What is being asked -
Begin at the line containing "verso soggetti italiani" in the entries below and end at the line containing "Tipo Ente Trasmittente x FE"; transcribe that range exactly and nothing outside it.

(Saved entries)
════════════════════

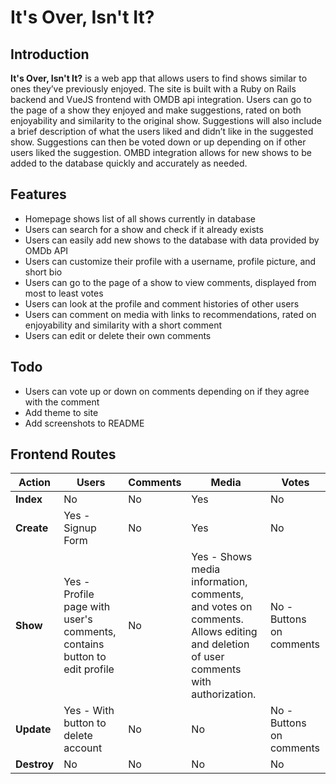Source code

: # It's Over, Isn't It?

## Introduction

**It's Over, Isn't It?** is a web app that allows users to find shows similar to ones they’ve previously enjoyed. The site is built with a Ruby on Rails backend and VueJS frontend with OMDB api integration. Users can go to the page of a show they enjoyed and make suggestions, rated on both enjoyability and similarity to the original show. Suggestions will also include a brief description of what the users liked and didn’t like in the suggested show. Suggestions can then be voted down or up depending on if other users liked the suggestion. OMBD integration allows for new shows to be added to the database quickly and accurately as needed. 

## Features

- Homepage shows list of all shows currently in database
- Users can search for a show and check if it already exists
- Users can easily add new shows to the database with data provided by OMDb API
- Users can customize their profile with a username, profile picture, and short bio
- Users can go to the page of a show to view comments, displayed from most to least votes
- Users can look at the profile and comment histories of other users
- Users can comment on media with links to recommendations, rated on enjoyability and similarity with a short comment
- Users can edit or delete their own comments

## Todo

- Users can vote up or down on comments depending on if they agree with the comment
- Add theme to site
- Add screenshots to README

## Frontend Routes

| Action      | Users                                                        | Comments | Media                                                        | Votes                    |
| ----------- | ------------------------------------------------------------ | -------- | ------------------------------------------------------------ | ------------------------ |
| **Index**   | No                                                           | No       | Yes                                                          | No                       |
| **Create**  | Yes - Signup Form                                            | No       | Yes                                                          | No                       |
| **Show**    | Yes - Profile page with user's comments, contains button to edit profile | No       | Yes - Shows media information, comments, and votes on comments. Allows editing and deletion of user comments with authorization. | No - Buttons on comments |
| **Update**  | Yes - With button to delete account                          | No       | No                                                           | No - Buttons on comments |
| **Destroy** | No                                                           | No       | No                                                           | No                       |

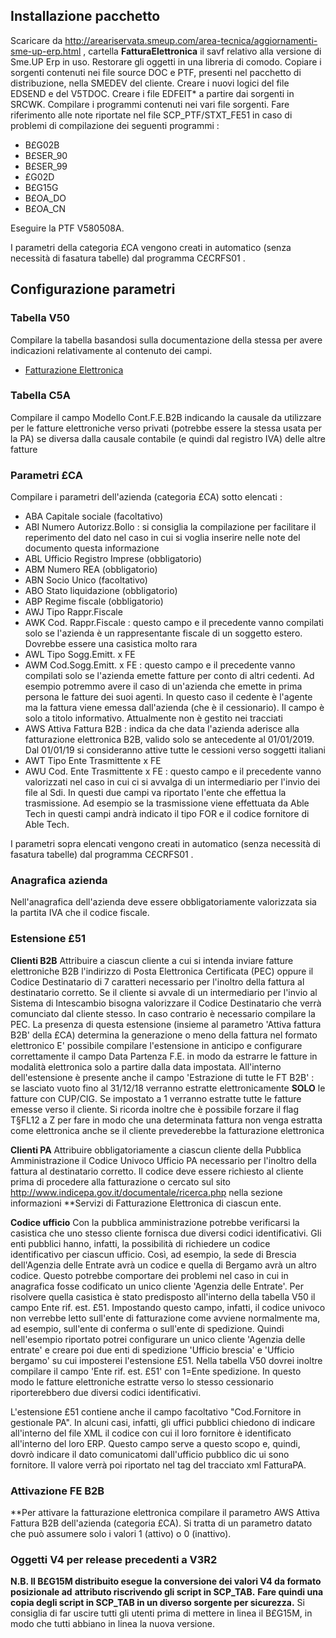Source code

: ## Installazione pacchetto
Scaricare da http://areariservata.smeup.com/area-tecnica/aggiornamenti-sme-up-erp.html , cartella **FatturaElettronica** il savf relativo alla versione di Sme.UP Erp in uso.
Restorare gli oggetti in una libreria di comodo.
Copiare i sorgenti contenuti nei file source DOC e PTF, presenti nel pacchetto di distribuzione, nella SMEDEV del cliente.
Creare i nuovi logici del file EDSEND e del V5TDOC.
Creare i file EDFEIT* a partire dai sorgenti in SRCWK.
Compilare i programmi contenuti nei vari file sorgenti. Fare riferimento alle note riportate nel file SCP_PTF/STXT_FE51 in caso di problemi di compilazione dei seguenti programmi : 
 * B£G02B
 * B£SER_90
 * B£SER_99
 * £G02D
 * B£G15G
 * B£OA_DO
 * B£OA_CN

Eseguire la PTF V580508A.

I parametri della categoria  £CA vengono creati in automatico (senza necessità di fasatura tabelle) dal programma  C£CRFS01 .


## Configurazione parametri

### Tabella V50
Compilare la tabella basandosi sulla documentazione della stessa per avere indicazioni relativamente al contenuto dei campi.

- [Fatturazione Elettronica](Sorgenti/OG/TA/TA_V50)

### Tabella C5A
Compilare il campo Modello Cont.F.E.B2B indicando la causale da utilizzare per le fatture elettroniche verso privati (potrebbe essere la stessa usata per la PA) se diversa dalla causale contabile (e quindi dal registro IVA) delle altre fatture


### Parametri £CA

Compilare i parametri dell'azienda (categoria £CA) sotto elencati : 
* ABA  Capitale sociale (facoltativo)
* ABI  Numero Autorizz.Bollo :  si consiglia la compilazione per facilitare il reperimento del dato nel caso in cui si voglia inserire nelle note del documento questa informazione
* ABL  Ufficio Registro Imprese (obbligatorio)
* ABM  Numero REA (obbligatorio)
* ABN  Socio Unico (facoltativo)
* ABO  Stato liquidazione (obbligatorio)
* ABP  Regime fiscale (obbligatorio)
* AWJ  Tipo Rappr.Fiscale
* AWK  Cod. Rappr.Fiscale :  questo campo e il precedente vanno compilati solo se l'azienda è un rappresentante fiscale di un soggetto estero. Dovrebbe essere una casistica molto rara
* AWL  Tipo Sogg.Emitt. x FE
* AWM  Cod.Sogg.Emitt. x FE :  questo campo e il precedente vanno compilati solo se l'azienda emette fatture per conto di altri cedenti. Ad esempio potremmo avere il caso di un'azienda che emette in prima persona le fatture dei suoi agenti. In questo caso il cedente è l'agente ma la fattura viene emessa dall'azienda (che è il cessionario). Il campo è solo a titolo informativo. Attualmente non è gestito nei tracciati
* AWS  Attiva Fattura B2B :  indica da che data l'azienda aderisce alla fatturazione elettronica B2B, valido solo se antecedente al 01/01/2019. Dal 01/01/19 si consideranno attive tutte le cessioni verso soggetti italiani
* AWT Tipo Ente Trasmittente x FE
* AWU Cod. Ente Trasmittente x FE :  questo campo e il precedente vanno valorizzati nel caso in cui ci si avvalga di un intermediario per l'invio dei file al Sdi. In questi due campi va riportato l'ente che effettua la trasmissione. Ad esempio se la trasmissione viene effettuata da Able Tech in questi campi andrà indicato il tipo FOR e il codice fornitore di Able Tech.

I parametri sopra elencati vengono creati in automatico (senza necessità di fasatura tabelle) dal programma  C£CRFS01 .

### Anagrafica azienda

Nell'anagrafica dell'azienda deve essere obbligatoriamente valorizzata sia la partita IVA che il codice fiscale.

### Estensione £51

**Clienti B2B**
Attribuire a ciascun cliente a cui si intenda inviare fatture elettroniche B2B l'indirizzo di Posta Elettronica Certificata (PEC) oppure il Codice Destinatario di 7 caratteri necessario per l'inoltro della fattura al destinatario corretto.
Se il cliente si avvale di un intermediario per l'invio al Sistema di Intescambio bisogna valorizzare il Codice Destinatario che verrà comunciato dal cliente stesso. In caso contrario è necessario compilare la PEC.
La presenza di questa estensione (insieme al parametro 'Attiva fattura B2B' della £CA) determina la generazione o meno della fattura nel formato elettronico
E' possibile compilare l'estensione in anticipo e configurare correttamente il campo Data Partenza F.E. in modo da estrarre le fatture in modalità elettronica solo a partire dalla data impostata.
All'interno dell'estensione è presente anche il campo 'Estrazione di tutte le FT B2B' :  se lasciato vuoto fino al 31/12/18 verranno estratte elettronicamente **SOLO** le fatture con CUP/CIG. Se impostato a 1 verranno estratte tutte le fatture emesse verso il cliente.
Si ricorda inoltre che è possibile forzare il flag T§FL12 a Z per fare in modo che una determinata fattura non venga estratta come elettronica anche se il cliente prevederebbe la fatturazione elettronica

**Clienti PA**
Attribuire obbligatoriamente a ciascun cliente della Pubblica Amministrazione il Codice Univoco Ufficio PA necessario per l'inoltro della fattura al destinatario corretto.
Il codice deve essere richiesto al cliente prima di procedere alla fatturazione o cercato sul sito http://www.indicepa.gov.it/documentale/ricerca.php nella sezione informazioni **Servizi di Fatturazione Elettronica  di ciascun ente.

**Codice ufficio**
Con la pubblica amministrazione potrebbe verificarsi la casistica che uno stesso cliente fornisca due diversi codici identificativi. Gli enti pubblici hanno, infatti, la possibilità di richiedere un codice identificativo per ciascun ufficio. Così, ad esempio, la sede di Brescia dell'Agenzia delle Entrate avrà un codice e quella di Bergamo avrà un altro codice. Questo potrebbe comportare dei problemi nel caso in cui in anagrafica fosse codificato un unico cliente 'Agenzia delle Entrate'. Per risolvere quella casistica è stato predisposto all'interno della tabella V50 il campo Ente rif. est. £51. Impostando questo campo, infatti, il codice univoco non verrebbe letto sull'ente di fatturazione come avviene normalmente ma, ad esempio, sull'ente di conferma o sull'ente di spedizione.
Quindi nell'esempio riportato potrei configurare un unico cliente 'Agenzia delle entrate' e creare poi due enti di spedizione 'Ufficio brescia' e 'Ufficio bergamo' su cui imposterei l'estensione £51. Nella tabella V50 dovrei inoltre compilare il campo 'Ente rif. est. £51' con 1=Ente spedizione. In questo modo le fatture elettroniche estratte verso lo stesso cessionario riporterebbero due diversi codici identificativi.

L'estensione £51 contiene anche il campo facoltativo "Cod.Fornitore in gestionale PA". In alcuni casi, infatti, gli uffici pubblici chiedono di indicare all'interno del file XML il codice con cui il loro fornitore è identificato all'interno del loro ERP. Questo campo serve a questo scopo e, quindi, dovrò indicare il dato comunicatomi dall'ufficio pubblico dic ui sono fornitore. Il valore verrà poi riportato nel tag <RiferimentoAmministrazione> del tracciato xml FatturaPA.

### Attivazione FE B2B

**Per attivare la fatturazione elettronica compilare il parametro AWS  Attiva Fattura B2B dell'azienda (categoria £CA). Si tratta di un parametro datato che può assumere solo i valori 1 (attivo) o 0 (inattivo).

### Oggetti V4 per release precedenti a V3R2
**N.B. Il B£G15M distribuito esegue la conversione dei valori V4 da formato posizionale ad** **attributo riscrivendo gli script in SCP_TAB.**
**Fare quindi una copia degli script in SCP_TAB in un diverso sorgente per sicurezza.**
Si consiglia di far uscire tutti gli utenti prima di mettere in linea il B£G15M, in modo che tutti abbiano in linea la nuova versione.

════════════════════

Output for this task -
* AWS  Attiva Fattura B2B :  indica da che data l'azienda aderisce alla fatturazione elettronica B2B, valido solo se antecedente al 01/01/2019. Dal 01/01/19 si consideranno attive tutte le cessioni verso soggetti italiani
* AWT Tipo Ente Trasmittente x FE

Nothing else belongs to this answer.